Because those jobs have finished, some of the workforce — particularly those who travel from town to town with construction — have moved on. Some workers are leaving for booming work sites in places like Texas and North Dakota, both of which are enjoying huge oil-related surges.
That leaves the potential for future shortages on large-scale, local projects, Holland said.
“We haven’t really seen a decline in the number or availability of subcontractors, but we’re working with some companies right now that probably have more concern with joint venturing on projects, where they’ll have a shortage of some of the construction trades, primarily electricians and plumbers and sheet metal workers,” he said.
Holland noted there are three substantial regional projects in the works that will tap the manpower, including two hospital projects in O’Fallon and a $400 million construction project at Monsanto in Chesterfield, Mo..
“We haven’t hit the shortage yet, but it could happen in the future,” Holland said.
In an effort to head off some of the problem, Congressman Rodney Davis, R-Taylorville, said he supported H.R. 803, the Workforce Innovation and Opportunity Act, a compromise between the House-passed SKILLS Act (H.R. 803) and the Senate committee-passed Workforce Investment Act of 2013 (S. 1356).

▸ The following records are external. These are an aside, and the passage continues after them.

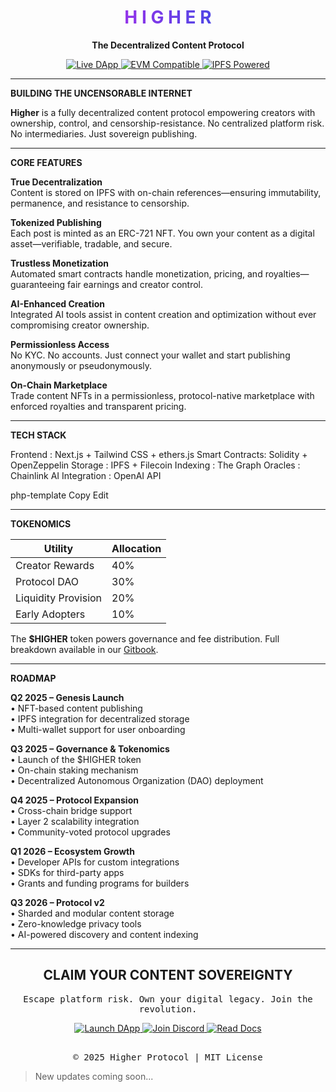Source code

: <div align="center">
  <h1>
    <span style="background: linear-gradient(90deg, #9333EA 0%, #4F46E5 100%); -webkit-background-clip: text; -webkit-text-fill-color: transparent;">H I G H E R</span>
  </h1>

  <p><strong>The Decentralized Content Protocol</strong></p>

  <div>
    <a href="https://higher-woad.vercel.app/" target="_blank">
      <img src="https://img.shields.io/badge/DAPP-5D3FD3?style=for-the-badge&logo=ethereum&logoColor=white" alt="Live DApp" />
    </a>
    <a href="#" target="_blank">
      <img src="https://img.shields.io/badge/EVM_COMPATIBLE-6366F1?style=for-the-badge&logo=ethereum&logoColor=white" alt="EVM Compatible" />
    </a>
    <a href="#" target="_blank">
      <img src="https://img.shields.io/badge/IPFS_POWERED-22C55E?style=for-the-badge&logo=ipfs&logoColor=white" alt="IPFS Powered" />
    </a>
  </div>
</div>

---

<strong>BUILDING THE UNCENSORABLE INTERNET</strong>

<strong>Higher</strong> is a fully decentralized content protocol empowering creators with ownership, control, and censorship-resistance. No centralized platform risk. No intermediaries. Just sovereign publishing.

---

<strong>CORE FEATURES</strong>

<strong>True Decentralization</strong>  
Content is stored on IPFS with on-chain references—ensuring immutability, permanence, and resistance to censorship.

<strong>Tokenized Publishing</strong>  
Each post is minted as an ERC-721 NFT. You own your content as a digital asset—verifiable, tradable, and secure.

<strong>Trustless Monetization</strong>  
Automated smart contracts handle monetization, pricing, and royalties—guaranteeing fair earnings and creator control.

<strong>AI-Enhanced Creation</strong>  
Integrated AI tools assist in content creation and optimization without ever compromising creator ownership.

<strong>Permissionless Access</strong>  
No KYC. No accounts. Just connect your wallet and start publishing anonymously or pseudonymously.

<strong>On-Chain Marketplace</strong>  
Trade content NFTs in a permissionless, protocol-native marketplace with enforced royalties and transparent pricing.

---

<strong>TECH STACK</strong>

Frontend : Next.js + Tailwind CSS + ethers.js
Smart Contracts: Solidity + OpenZeppelin
Storage : IPFS + Filecoin
Indexing : The Graph
Oracles : Chainlink
AI Integration : OpenAI API

php-template
Copy
Edit

---

<strong>TOKENOMICS</strong>

| <strong>Utility</strong>            | <strong>Allocation</strong> |
|------------------------------------|-----------------------------|
| Creator Rewards                    | 40%                         |
| Protocol DAO                       | 30%                         |
| Liquidity Provision                | 20%                         |
| Early Adopters                     | 10%                         |

The <strong>$HIGHER</strong> token powers governance and fee distribution. Full breakdown available in our [Gitbook](https://example.com).

---

<strong>ROADMAP</strong>

<strong>Q2 2025 – Genesis Launch</strong>  
• NFT-based content publishing  
• IPFS integration for decentralized storage  
• Multi-wallet support for user onboarding

<strong>Q3 2025 – Governance & Tokenomics</strong>  
• Launch of the $HIGHER token  
• On-chain staking mechanism  
• Decentralized Autonomous Organization (DAO) deployment

<strong>Q4 2025 – Protocol Expansion</strong>  
• Cross-chain bridge support  
• Layer 2 scalability integration  
• Community-voted protocol upgrades

<strong>Q1 2026 – Ecosystem Growth</strong>  
• Developer APIs for custom integrations  
• SDKs for third-party apps  
• Grants and funding programs for builders

<strong>Q3 2026 – Protocol v2</strong>  
• Sharded and modular content storage  
• Zero-knowledge privacy tools  
• AI-powered discovery and content indexing

---

<div align="center">
  <h2><strong>CLAIM YOUR CONTENT SOVEREIGNTY</strong></h2>
  <p style="font-family: monospace;">Escape platform risk. Own your digital legacy. Join the revolution.</p>

  <a href="https://higher-woad.vercel.app/" target="_blank">
    <img src="https://img.shields.io/badge/LAUNCH_DAPP-8B5CF6?style=for-the-badge&logo=ethereum&logoColor=white" alt="Launch DApp" />
  </a>

  <a href="https://linktr.ee/LNC_COMMUNITY" target="_blank">
    <img src="https://img.shields.io/badge/JOIN_DISCORD-5865F2?style=for-the-badge&logo=discord&logoColor=white" alt="Join Discord" />
  </a>

  <a href="#" target="_blank">
    <img src="https://img.shields.io/badge/READ_DOCS-22C55E?style=for-the-badge&logo=gitbook&logoColor=white" alt="Read Docs" />
  </a>

  <p style="margin-top: 30px; font-family: monospace;">© 2025 Higher Protocol | MIT License</p>
</div>

> New updates coming soon...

It is the first time the Workforce Investment Act has been reauthorized since its original passage in 1998. The president signed it in July.
“Too many Americans are out of work even though there are available jobs and employers actively looking to fill those jobs,” Davis said. “So it’s the responsibility of Congress to update our workforce development system to break down the barriers facing unemployed Americans and allow them the opportunity to obtain the training they need to qualify for jobs available right now.”
Among other things the act repeals 15 workforce development programs, deemed to be ineffective; requires governors, in consultation with local leaders, to designate regional areas that take into consideration existing labor market areas and economic development regions; provides more direct a access to training; and requires the secretary of labor to conduct an independent evaluation of all workforce development programs and activities at least once every four years.
Construction firms added jobs in 39 states from July 2013 to July 2014 and in 34 states from June to July, according to an analysis of the most recent data by the Associated General Contractors of America. Association officials said the employment gains are good news, but that the pipeline of skilled craft workers, supervisors and other employees appears to be emptying rapidly.
“The overall trend in construction employment has been very consistent in 2014, with more than three-fourths of states adding jobs each month on a year-over-year basis,” said Ken Simonson, the association’s chief economist. “However, growing numbers of contractors say they are having trouble finding skilled workers or subcontractors that can supply such workers.”